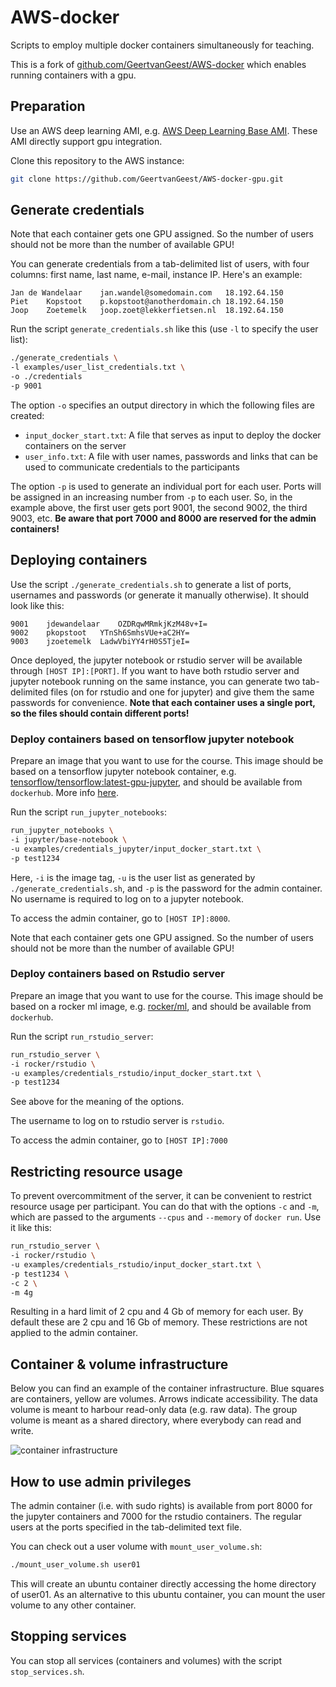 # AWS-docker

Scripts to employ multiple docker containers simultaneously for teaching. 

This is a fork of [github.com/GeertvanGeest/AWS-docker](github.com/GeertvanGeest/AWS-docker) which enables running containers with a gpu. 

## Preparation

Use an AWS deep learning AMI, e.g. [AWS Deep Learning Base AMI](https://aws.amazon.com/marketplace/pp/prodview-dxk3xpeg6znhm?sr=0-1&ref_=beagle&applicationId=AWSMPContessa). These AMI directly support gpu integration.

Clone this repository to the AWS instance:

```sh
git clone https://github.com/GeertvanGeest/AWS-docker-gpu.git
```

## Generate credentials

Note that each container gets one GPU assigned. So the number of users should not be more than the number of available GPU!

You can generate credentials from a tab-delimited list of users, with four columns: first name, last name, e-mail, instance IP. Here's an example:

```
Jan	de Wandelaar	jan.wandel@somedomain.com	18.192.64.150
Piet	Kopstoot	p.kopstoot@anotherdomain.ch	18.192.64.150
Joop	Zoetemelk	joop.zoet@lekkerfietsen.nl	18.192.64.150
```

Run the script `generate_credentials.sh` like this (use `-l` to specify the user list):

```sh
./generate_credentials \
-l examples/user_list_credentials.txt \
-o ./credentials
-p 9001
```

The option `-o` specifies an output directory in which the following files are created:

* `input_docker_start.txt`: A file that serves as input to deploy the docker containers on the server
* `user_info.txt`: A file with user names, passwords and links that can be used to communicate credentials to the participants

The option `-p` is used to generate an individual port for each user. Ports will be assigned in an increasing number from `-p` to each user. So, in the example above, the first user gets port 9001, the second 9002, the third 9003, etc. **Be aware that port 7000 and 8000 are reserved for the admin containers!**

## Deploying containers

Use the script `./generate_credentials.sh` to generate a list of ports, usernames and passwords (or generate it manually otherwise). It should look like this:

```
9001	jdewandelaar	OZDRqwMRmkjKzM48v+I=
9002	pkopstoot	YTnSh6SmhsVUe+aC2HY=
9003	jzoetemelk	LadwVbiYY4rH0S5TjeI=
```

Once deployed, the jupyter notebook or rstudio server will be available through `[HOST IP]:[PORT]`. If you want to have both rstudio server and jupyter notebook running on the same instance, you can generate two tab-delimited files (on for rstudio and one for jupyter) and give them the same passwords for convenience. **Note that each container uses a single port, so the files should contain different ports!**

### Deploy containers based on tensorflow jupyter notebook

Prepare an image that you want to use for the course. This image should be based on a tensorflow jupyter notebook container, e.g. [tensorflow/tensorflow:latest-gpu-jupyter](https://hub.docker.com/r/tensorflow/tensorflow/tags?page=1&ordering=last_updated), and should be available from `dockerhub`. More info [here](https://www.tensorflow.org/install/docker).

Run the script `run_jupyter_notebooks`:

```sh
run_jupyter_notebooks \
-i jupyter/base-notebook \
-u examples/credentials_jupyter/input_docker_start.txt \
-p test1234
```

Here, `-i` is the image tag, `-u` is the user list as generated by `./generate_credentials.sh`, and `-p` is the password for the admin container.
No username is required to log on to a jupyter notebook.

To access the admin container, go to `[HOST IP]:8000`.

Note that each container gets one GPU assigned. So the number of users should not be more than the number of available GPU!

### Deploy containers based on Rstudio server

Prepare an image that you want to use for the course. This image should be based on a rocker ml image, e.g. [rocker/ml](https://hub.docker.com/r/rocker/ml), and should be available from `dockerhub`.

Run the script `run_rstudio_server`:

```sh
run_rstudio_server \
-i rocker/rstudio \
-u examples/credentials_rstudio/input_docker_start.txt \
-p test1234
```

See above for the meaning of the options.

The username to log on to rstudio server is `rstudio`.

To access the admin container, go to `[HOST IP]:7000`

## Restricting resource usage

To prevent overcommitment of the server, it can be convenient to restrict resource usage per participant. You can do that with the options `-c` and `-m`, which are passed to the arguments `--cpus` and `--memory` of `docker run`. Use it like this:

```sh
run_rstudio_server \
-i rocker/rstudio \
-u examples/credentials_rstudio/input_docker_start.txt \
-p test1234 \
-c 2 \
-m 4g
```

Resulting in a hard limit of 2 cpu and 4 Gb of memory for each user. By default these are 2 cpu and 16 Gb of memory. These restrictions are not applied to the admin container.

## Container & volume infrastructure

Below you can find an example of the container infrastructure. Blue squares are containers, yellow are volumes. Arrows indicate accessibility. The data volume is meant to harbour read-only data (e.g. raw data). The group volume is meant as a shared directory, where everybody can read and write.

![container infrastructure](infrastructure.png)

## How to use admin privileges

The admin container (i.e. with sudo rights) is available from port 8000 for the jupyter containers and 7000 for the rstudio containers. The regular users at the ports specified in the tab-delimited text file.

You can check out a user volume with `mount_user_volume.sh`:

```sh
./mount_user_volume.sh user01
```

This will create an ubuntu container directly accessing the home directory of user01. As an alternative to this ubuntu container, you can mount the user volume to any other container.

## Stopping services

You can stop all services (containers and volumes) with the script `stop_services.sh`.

..........

▶ [Problem]
Restate word for word the lines from the one holding "## Restricting resource usage" to the end of the listing, both ends included, and nothing more.

▶ [Task answer]
## Restricting resource usage

To prevent overcommitment of the server, it can be convenient to restrict resource usage per participant. You can do that with the options `-c` and `-m`, which are passed to the arguments `--cpus` and `--memory` of `docker run`. Use it like this:

```sh
run_rstudio_server \
-i rocker/rstudio \
-u examples/credentials_rstudio/input_docker_start.txt \
-p test1234 \
-c 2 \
-m 4g
```

Resulting in a hard limit of 2 cpu and 4 Gb of memory for each user. By default these are 2 cpu and 16 Gb of memory. These restrictions are not applied to the admin container.

## Container & volume infrastructure

Below you can find an example of the container infrastructure. Blue squares are containers, yellow are volumes. Arrows indicate accessibility. The data volume is meant to harbour read-only data (e.g. raw data). The group volume is meant as a shared directory, where everybody can read and write.

![container infrastructure](infrastructure.png)

## How to use admin privileges

The admin container (i.e. with sudo rights) is available from port 8000 for the jupyter containers and 7000 for the rstudio containers. The regular users at the ports specified in the tab-delimited text file.

You can check out a user volume with `mount_user_volume.sh`:

```sh
./mount_user_volume.sh user01
```

This will create an ubuntu container directly accessing the home directory of user01. As an alternative to this ubuntu container, you can mount the user volume to any other container.

## Stopping services

You can stop all services (containers and volumes) with the script `stop_services.sh`.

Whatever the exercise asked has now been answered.